Родителя надо слушаться. Слушаться, когда он решает, что ты должна поступить в двенадцатилетку. Пожалуйста. Если бы мне это сказали спокойно, я бы, наверное, послушалась. «Я тоже боюсь отца, – сказала бы я Еве, – он тоже не разрешает мне и тоже убьет меня, как твой тебя». Конечно, это не совсем правда, потому что я не боюсь, что отец меня убьет, да ведь и Еве я не верю, будто ее отец так сделает. Влепил бы доченьке парочку горячих, и все. Однако она даже этого не желает вынести. Она не выносит, когда ей ставят хуже отметку, чем мне, а ведь тогда ее никто не бьет. Правда, она выдержала два часа на морозе перед кино, но лучше бы уж она не делала мне такого одолжения. Она ничего не хочет выносить, а уж если что, так чтоб не одной. Я ради тебя два часа мерзла – ты за это жертвуй двенадцатилеткой. Н-да, тут некоторое несоответствие. Пожалуй, слишком дорогая плата. Строго говоря, с ее стороны это свинство. А я, тупица, пообещала, потому что тогда Имро казался мне самым главным на свете, и для встреч с ним мне будет нужна Ева. Ты мне – я тебе. Словом, сделка. Глупая с моей стороны, но виновата в этом я одна. Сделка, гнусная торговля, а не дружба. Торговля вместо дружбы. Вываренные носки вместо чая. Отвратительная слякоть вместо снега. Во всем замена, гнусная замена. Как в этом разобраться? А если и разберешься, что ты можешь изменить?
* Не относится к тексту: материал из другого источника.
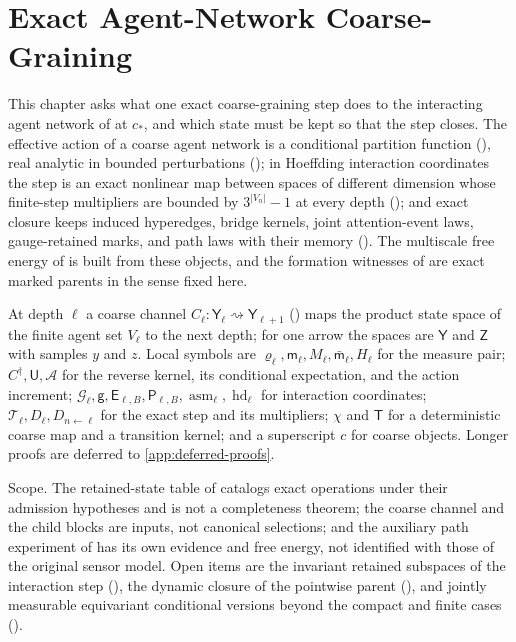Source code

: \chapter{Exact Agent-Network Coarse-Graining}
\label{ch:agent-network-rg}

This chapter asks what one exact coarse-graining step does to the interacting
agent network of  at $c_*$, and which state must
be kept so that the step closes. The effective action of a coarse agent network
is a conditional partition function (), real
analytic in bounded perturbations (); in
Hoeffding interaction coordinates the step is an exact nonlinear map between
spaces of different dimension whose finite-step multipliers are bounded by
$3^{\lvert V_n\rvert}-1$ at every depth
(); and exact closure keeps induced
hyperedges, bridge kernels, joint attention-event laws, gauge-retained marks, and
path laws with their memory (). The multiscale free
energy of  is built from these objects, and the
formation witnesses of  are exact marked parents
in the sense fixed here.

At depth $\ell$ a coarse channel $C_\ell:\mathsf Y_\ell\rightsquigarrow\mathsf
Y_{\ell+1}$ () maps the product state space of the
finite agent set $V_\ell$ to the next depth; for one arrow the spaces are
$\mathsf Y$ and $\mathsf Z$ with samples $y$ and $z$. Local symbols are
$\varrho_\ell,\mathsf m_\ell,M_\ell,\bar{\mathsf m}_\ell,H_\ell$ for the measure pair;
$C^\dagger,\mathsf U,\mathcal A$ for the reverse kernel, its conditional
expectation, and the action increment; $\mathcal G_\ell,\mathsf g,\mathsf
E_{\ell,B},\mathsf P_{\ell,B},\operatorname{asm}_\ell,\operatorname{hd}_\ell$ for
interaction coordinates; $\mathcal T_\ell,D_\ell,D_{n\leftarrow\ell}$ for the exact
step and its multipliers; $\chi$ and $\mathsf T$ for a deterministic coarse map and
a transition kernel; and a superscript $c$ for coarse objects. Longer proofs are
deferred to \cref{app:deferred-proofs}.

Scope. The retained-state table of  catalogs exact
operations under their admission hypotheses and is not a completeness theorem;
the coarse channel and the child blocks are inputs, not canonical selections; and
the auxiliary path experiment of  has its own
evidence and free energy, not identified with those of the original sensor model.
 Open items are the invariant retained subspaces of the
interaction step (), the dynamic closure
of the pointwise parent (), and jointly
measurable equivariant conditional versions beyond the compact and finite cases
().

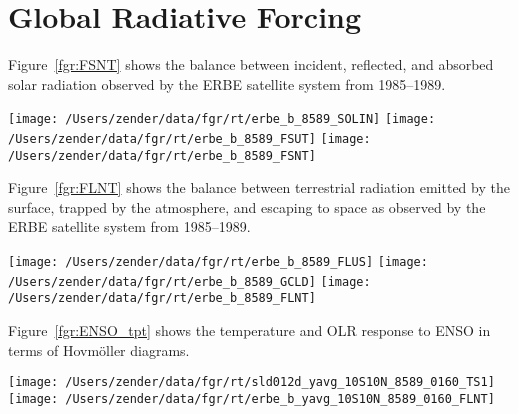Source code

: \documentclass[12pt]{article}
\begin{document}
\section[Global Radiative Forcing]{Global Radiative Forcing}\label{sxn:rad_frc}
Figure~\ref{fgr:FSNT} shows the balance between incident, reflected,
and absorbed solar radiation observed by the ERBE satellite system
from 1985--1989.  
\begin{figure*}
\centering
\texttt{[image: /Users/zender/data/fgr/rt/erbe\_b\_8589\_SOLIN]}\vfill
\texttt{[image: /Users/zender/data/fgr/rt/erbe\_b\_8589\_FSUT]}\vfill
\texttt{[image: /Users/zender/data/fgr/rt/erbe\_b\_8589\_FSNT]}\vfill
\caption[Climatological Mean Absorbed Solar Radiation]{
Geographic distribution of 1985--1989 climatological mean (a)
insolation $\FSDT$, (b) reflected shortwave irradiance $\FSUT$, and
(c) absorbed shortwave radiation $\FSNT$~[\wxmS] from ERBE observations.
\label{fgr:FSNT}}
\end{figure*}

Figure~\ref{fgr:FLNT} shows the balance between terrestrial radiation
emitted by the surface, trapped by the atmosphere, and escaping to
space as observed by the ERBE satellite system from 1985--1989.  
\begin{figure*}
\centering
\texttt{[image: /Users/zender/data/fgr/rt/erbe\_b\_8589\_FLUS]}\vfill
\texttt{[image: /Users/zender/data/fgr/rt/erbe\_b\_8589\_GCLD]}\vfill
\texttt{[image: /Users/zender/data/fgr/rt/erbe\_b\_8589\_FLNT]}\vfill
\caption[Climatological Mean Emitted Longwave Radiation]{
Geographic distribution of 1985--1989 climatological mean terrestrial
radiation (a) emitted by the surface $\FLUS$, (b) trapped by the
atmosphere $\GCLD$, and (c) escaping to space $\FLNT$ in
[\wxmS] from ERBE observations. 
\label{fgr:FLNT}}
\end{figure*}

Figure~\ref{fgr:ENSO_tpt} shows the temperature and OLR response to ENSO
in terms of Hovm\"{o}ller diagrams.
\begin{figure*}
\centering
\texttt{[image: /Users/zender/data/fgr/rt/sld012d\_yavg\_10S10N\_8589\_0160\_TS1]}%
\texttt{[image: /Users/zender/data/fgr/rt/erbe\_b\_yavg\_10S10N\_8589\_0160\_FLNT]}
\caption[ENSO Temperature and OLR]{
Hovm\"{o}ller diagrams of (a) sea surface temperature [\K] and (b)
outgoing longwave radiation [\wxmS] over the
Equatorial Pacific (averaged 10\,\dgrs--10\,\dgrn).
Month~1 is January 1985.  
Contour intervals are 0.5\,K and 10\,\wxmS, respectively.
\label{fgr:ENSO_tpt}}
\end{figure*}
\end{document}
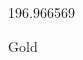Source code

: \documentclass[12pt]{article}
\begin{document}
\hfill{}
\vfill
\begin{center}
  {\fontsize{50}{60}
  }

  196.966569

Gold
\end{center}
\vfill
\end{document}
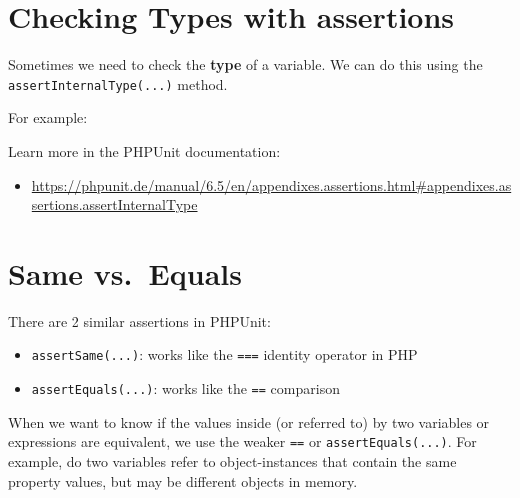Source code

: \documentclass[a4paperpaper,openright]{book}
\newenvironment{Shaded}{}{}
\newcommand{\CommentTok}[1]{\textcolor[rgb]{0.38,0.63,0.69}{\textit{#1}}}
\newcommand{\DecValTok}[1]{\textcolor[rgb]{0.25,0.63,0.44}{#1}}
\newcommand{\KeywordTok}[1]{\textcolor[rgb]{0.00,0.44,0.13}{\textbf{#1}}}
\newcommand{\NormalTok}[1]{#1}
\newcommand{\OtherTok}[1]{\textcolor[rgb]{0.00,0.44,0.13}{#1}}
\newcommand{\StringTok}[1]{\textcolor[rgb]{0.25,0.44,0.63}{#1}}
\providecommand{\tightlist}{%
  \setlength{\itemsep}{0pt}\setlength{\parskip}{0pt}}
\begin{document}
\hypertarget{checking-types-with-assertions}{%
\section{Checking Types with
assertions}\label{checking-types-with-assertions}}

Sometimes we need to check the \textbf{type} of a variable. We can do
this using the \texttt{assertInternalType(...)} method.

For example:

\begin{Shaded}
\end{Shaded}

Learn more in the PHPUnit documentation:

\begin{itemize}
\tightlist
\item
  \url{https://phpunit.de/manual/6.5/en/appendixes.assertions.html\#appendixes.assertions.assertInternalType}
\end{itemize}

\hypertarget{same-vs.-equals}{%
\section{Same vs.~Equals}\label{same-vs.-equals}}

There are 2 similar assertions in PHPUnit:

\begin{itemize}
\tightlist
\item
  \texttt{assertSame(...)}: works like the \texttt{===} identity
  operator in PHP
\item
  \texttt{assertEquals(...)}: works like the \texttt{==} comparison
\end{itemize}

When we want to know if the values inside (or referred to) by two
variables or expressions are equivalent, we use the weaker \texttt{==}
or \texttt{assertEquals(...)}. For example, do two variables refer to
object-instances that contain the same property values, but may be
different objects in memory.
\end{document}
Может быть, изменить-то и можно, но тогда лишь, если увидишь эту замену в тот момент, когда она совершается, а не после шапочного разбора. Задним умом-то всякий осел прыток. Даже такая Бабинская, схватив кол, понимает, что, если бы она училась как следует, не схватила бы кола. И все же на следующий день она хватает следующий и так за неделю бодро-весело накапливает их штук шесть. Только она-то знает, что папенька всегда ее вытащит. А мой? А мой при каждой возможности так на меня набрасывается, что потом я долго не могу понять, жива я еще или уже мертвая. Правда. Это меня так воспитывают. «В жизни, кроме радостных сторон, есть и темные, Олик». Что ж, это факт. Это вы в точку попали. А сегодня, кроме точки, здорово попали вы в голову родной дочери Ольги. Засыпали вы своего Олика. Общими силами закопали. Ну и ладно.